REQUIRED ACTION:
Check each line of the data below for the string "Dialog", then report how many lines have it and nothing else.

PROVIDED RECORDS:
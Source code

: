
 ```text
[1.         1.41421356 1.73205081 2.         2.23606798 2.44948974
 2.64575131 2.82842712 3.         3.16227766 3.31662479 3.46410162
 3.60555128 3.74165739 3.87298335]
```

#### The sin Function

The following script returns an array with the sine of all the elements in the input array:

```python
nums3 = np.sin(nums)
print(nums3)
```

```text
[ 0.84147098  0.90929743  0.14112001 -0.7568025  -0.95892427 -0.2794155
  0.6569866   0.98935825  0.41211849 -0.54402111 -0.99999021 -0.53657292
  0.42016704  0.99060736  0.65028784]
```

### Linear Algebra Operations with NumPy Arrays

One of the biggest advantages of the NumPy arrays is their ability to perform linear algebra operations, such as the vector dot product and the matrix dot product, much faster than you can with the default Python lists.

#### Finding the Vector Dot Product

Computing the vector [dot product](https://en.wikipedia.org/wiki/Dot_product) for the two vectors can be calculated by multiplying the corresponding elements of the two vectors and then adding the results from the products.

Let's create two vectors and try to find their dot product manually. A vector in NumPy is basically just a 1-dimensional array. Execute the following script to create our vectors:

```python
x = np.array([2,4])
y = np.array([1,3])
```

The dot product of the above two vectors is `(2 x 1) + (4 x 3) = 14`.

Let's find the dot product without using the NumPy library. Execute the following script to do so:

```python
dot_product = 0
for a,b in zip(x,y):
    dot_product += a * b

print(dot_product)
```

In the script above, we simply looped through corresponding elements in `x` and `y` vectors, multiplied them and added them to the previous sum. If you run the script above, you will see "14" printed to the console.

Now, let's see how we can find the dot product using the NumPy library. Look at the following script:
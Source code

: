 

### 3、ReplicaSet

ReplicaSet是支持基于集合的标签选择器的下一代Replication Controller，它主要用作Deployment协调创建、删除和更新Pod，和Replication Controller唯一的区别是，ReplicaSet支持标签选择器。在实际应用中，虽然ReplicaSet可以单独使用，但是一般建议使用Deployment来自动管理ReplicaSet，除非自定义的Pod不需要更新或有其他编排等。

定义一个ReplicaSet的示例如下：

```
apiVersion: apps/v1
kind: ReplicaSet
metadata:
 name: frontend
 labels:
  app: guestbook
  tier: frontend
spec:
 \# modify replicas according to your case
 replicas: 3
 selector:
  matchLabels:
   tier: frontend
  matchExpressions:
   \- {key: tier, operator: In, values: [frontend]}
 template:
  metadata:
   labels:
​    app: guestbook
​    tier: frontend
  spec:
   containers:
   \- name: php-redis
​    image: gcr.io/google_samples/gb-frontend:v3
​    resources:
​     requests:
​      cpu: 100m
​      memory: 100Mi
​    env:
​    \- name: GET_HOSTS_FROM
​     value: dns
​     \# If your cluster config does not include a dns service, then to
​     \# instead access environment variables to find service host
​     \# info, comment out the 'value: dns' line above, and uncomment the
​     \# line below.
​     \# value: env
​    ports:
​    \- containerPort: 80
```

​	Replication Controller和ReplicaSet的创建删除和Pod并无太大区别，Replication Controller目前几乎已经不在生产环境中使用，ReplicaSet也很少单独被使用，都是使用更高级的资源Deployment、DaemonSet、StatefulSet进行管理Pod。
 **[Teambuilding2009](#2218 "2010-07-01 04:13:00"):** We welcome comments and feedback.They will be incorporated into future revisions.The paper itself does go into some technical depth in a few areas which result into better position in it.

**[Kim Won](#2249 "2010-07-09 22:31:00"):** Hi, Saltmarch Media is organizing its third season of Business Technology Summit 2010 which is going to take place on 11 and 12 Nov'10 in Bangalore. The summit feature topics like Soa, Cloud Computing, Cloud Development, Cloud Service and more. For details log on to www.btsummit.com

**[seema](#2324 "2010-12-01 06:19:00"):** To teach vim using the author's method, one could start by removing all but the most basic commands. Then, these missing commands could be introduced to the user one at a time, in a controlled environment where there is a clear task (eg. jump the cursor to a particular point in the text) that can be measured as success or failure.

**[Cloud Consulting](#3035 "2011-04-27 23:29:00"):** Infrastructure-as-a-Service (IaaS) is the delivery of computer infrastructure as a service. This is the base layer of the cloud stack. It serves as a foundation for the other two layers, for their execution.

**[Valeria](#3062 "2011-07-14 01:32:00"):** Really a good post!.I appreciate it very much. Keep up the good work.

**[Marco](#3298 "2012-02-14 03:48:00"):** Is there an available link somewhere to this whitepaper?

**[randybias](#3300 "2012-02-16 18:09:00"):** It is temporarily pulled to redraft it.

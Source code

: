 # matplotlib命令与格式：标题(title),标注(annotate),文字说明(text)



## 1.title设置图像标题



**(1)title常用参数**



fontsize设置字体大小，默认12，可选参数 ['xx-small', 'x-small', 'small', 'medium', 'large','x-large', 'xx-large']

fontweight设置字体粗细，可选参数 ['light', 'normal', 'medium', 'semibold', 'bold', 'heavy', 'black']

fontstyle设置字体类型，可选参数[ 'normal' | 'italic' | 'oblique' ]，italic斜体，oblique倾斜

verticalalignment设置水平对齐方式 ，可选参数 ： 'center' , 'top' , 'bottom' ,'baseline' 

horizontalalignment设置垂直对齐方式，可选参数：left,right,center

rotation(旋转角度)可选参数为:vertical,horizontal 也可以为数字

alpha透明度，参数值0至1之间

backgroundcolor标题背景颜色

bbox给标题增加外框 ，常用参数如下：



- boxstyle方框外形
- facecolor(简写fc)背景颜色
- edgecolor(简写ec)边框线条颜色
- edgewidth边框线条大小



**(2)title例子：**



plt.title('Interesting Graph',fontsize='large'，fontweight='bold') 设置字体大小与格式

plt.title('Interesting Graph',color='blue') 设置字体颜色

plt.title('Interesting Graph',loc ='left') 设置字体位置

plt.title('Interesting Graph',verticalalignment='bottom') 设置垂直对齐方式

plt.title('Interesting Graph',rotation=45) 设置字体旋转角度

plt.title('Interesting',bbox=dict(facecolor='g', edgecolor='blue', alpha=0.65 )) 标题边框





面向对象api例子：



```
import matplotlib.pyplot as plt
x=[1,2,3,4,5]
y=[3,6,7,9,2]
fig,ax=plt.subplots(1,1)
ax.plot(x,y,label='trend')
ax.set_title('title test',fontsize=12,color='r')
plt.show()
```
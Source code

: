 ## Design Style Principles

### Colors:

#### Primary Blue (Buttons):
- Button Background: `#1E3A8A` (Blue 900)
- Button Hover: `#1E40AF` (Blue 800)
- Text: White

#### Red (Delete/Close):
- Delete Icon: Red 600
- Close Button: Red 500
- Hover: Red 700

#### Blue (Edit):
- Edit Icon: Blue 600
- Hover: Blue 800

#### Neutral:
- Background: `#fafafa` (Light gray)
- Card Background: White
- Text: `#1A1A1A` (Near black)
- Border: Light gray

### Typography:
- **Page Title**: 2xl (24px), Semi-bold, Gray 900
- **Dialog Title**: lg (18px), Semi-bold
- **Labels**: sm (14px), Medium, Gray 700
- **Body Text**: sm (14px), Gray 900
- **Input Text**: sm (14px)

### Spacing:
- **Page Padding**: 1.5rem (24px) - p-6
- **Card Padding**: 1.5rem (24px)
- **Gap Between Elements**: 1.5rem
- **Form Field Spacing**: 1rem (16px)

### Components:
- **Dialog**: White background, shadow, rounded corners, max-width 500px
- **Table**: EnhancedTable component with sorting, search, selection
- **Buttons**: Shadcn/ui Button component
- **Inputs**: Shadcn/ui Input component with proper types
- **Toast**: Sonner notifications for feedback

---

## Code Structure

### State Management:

REPLY:
2